Mit den "Dienstag-Abend-Bikern" auf Tour

Dienstag ist Bike-Zeit: Jeden Dienstagabend treffen sich bis zu 30 Radler zu geführten Touren. Foto: Staufenpress
Dienstag ist Bike-Zeit: Jeden Dienstagabend treffen sich bis zu 30 Radler zu geführten Touren. Foto: Staufenpress
MARKUS MUNZ 04.10.2012
Mountainbiken, Natur genießen und die Region kennen lernen - was als ldee dreier begeisterter Mountainbiker begann, hat sich in einem Jahr zu einer Gruppe mit 30 Teilnehmern ausgeweitet.

"Es kommen sogar Leute aus Ulm, Esslingen oder Schorndorf", freut sich Christian Pilz. Der 48-jährige Inhaber eines Radreiseunternehmens hält gemeinsam mit dem Geislinger Eric Winklbauer und Hermann Danner aus Börtlingen-Zell bei der Gruppe der "Dienstag-Abend-Biker" die Fäden in der Hand, die in diesem Jahr beachtlichen Zulauf erfahren haben und bei den Touren durch den Landkreis etwas für ihre Fitness tun.

"Wir wollen zeigen, dass unsere Gegend hervorragende Möglichkeiten zum Mountainbike-Fahren bietet, mit interessanten Zielen wie den drei Kaiserbergen", schwärmt Pilz. Die Attraktivität der Region und geeignete Routen vorzustellen, die im Mountainbike Trails genannt werden, das haben sich die drei Guides zum Ziel gesetzt.

"Es darf nur auf Wegen gefahren werden, die mindestens zwei Meter breit sind", erklärt Pilz. Gegenseitige Rücksichtnahme mit Wanderern ist für ihn selbstverständlich. Daneben geben die Guides bei den Ausflügen den Teilnehmern auch Anschauungsunterricht in unterschiedlichen Fahrtechniken.

Gestartet wird im Sommer um 18 Uhr, im Herbst um 18.30 Uhr, an jeweils unterschiedlichen Orten, die vorher per E-Mail bekannt gegeben werden. "Man muss sich nicht abmelden, wenn man einmal keine Zeit oder Lust hat, diese Freiheit schätzen unsere Teilnehmer", erklärt Pilz. Der jüngste Biker ist 24 Jahre alt, der älteste 63, auch Frauen sind selbstverständlich am Start. Die Chemie in der Truppe stimmt. "Mountainbiker sind eben ein eigenes Völkchen, da passt man automatisch gut zusammen", erklärt Claudia Schmid aus Albershausen, "mir gefällt besonders gut, dass wir jeweils verschiedene Touren fahren." Das schätzt auch Werner Lutz, darüber hinaus reizt den Heininger die Gruppendynamik: "Wenn es an die Anstiege geht, ist man ehrgeiziger als wenn man allein fährt."

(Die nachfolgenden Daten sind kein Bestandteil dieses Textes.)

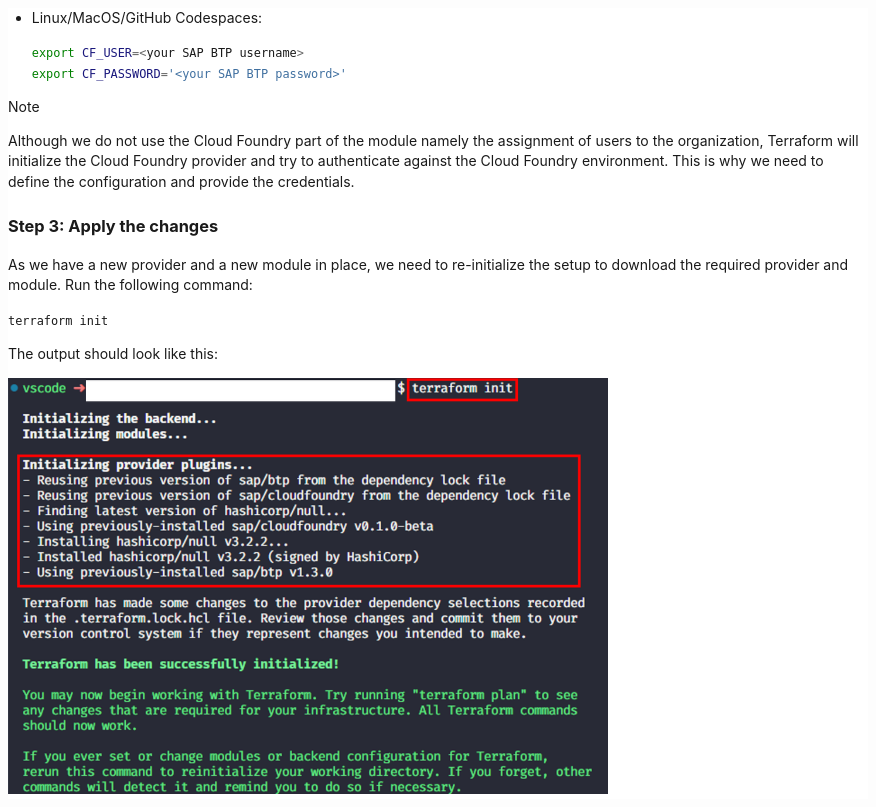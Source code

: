 - Linux/MacOS/GitHub Codespaces:

    ```bash
    export CF_USER=<your SAP BTP username>
    export CF_PASSWORD='<your SAP BTP password>'
    ```

> [!NOTE]
> Although we do not use the Cloud Foundry part of the module namely the assignment of users to the organization, Terraform will initialize the Cloud Foundry provider and try to authenticate against the Cloud Foundry environment. This is why we need to define the configuration and provide the credentials.

### Step 3: Apply the changes

As we have a new provider and a new module in place, we need to re-initialize the setup to download the required provider and module. Run the following command:

```bash
terraform init
```

The output should look like this:

<img width="600px" src="assets/ex7_1.png" alt="executing terraform init with cloud foundry provider">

Dabei wird, obwohl es der Name im englischen Original vermuten lässt, nicht zwingend immer ein Berg erklommen. Und wenn, dann wird für weniger Geübte zusätzlich eine leichtere Alternative angeboten, so dass auch Einsteiger sich gut aufgehoben fühlen. Pilz freut sich über weiteren Zulauf: "Wir bieten unterschiedliche Leistungsstufen an." Wer nicht gleich den Hohenstaufen bis hoch zur Burgruine in Angriff nehmen möchte, fährt mit dem anderen Guide eine leichtere Strecke. Am Ende einer Rundfahrt trifft sich die ganze Gruppe dann wieder zur gemeinsamen Einkehr.

Bis Anfang November, wenn die Zeitumstellung abendliches Fahren nicht mehr zulässt, wollen die Mountainbiker ihre dienstäglichen Touren durchziehen. Danach plant Pilz Angebote für Kurzentschlossene am Wochenende, ehe im Frühjahr die neue Saison bei den "Dienstag-Abend-Bikern" beginnt.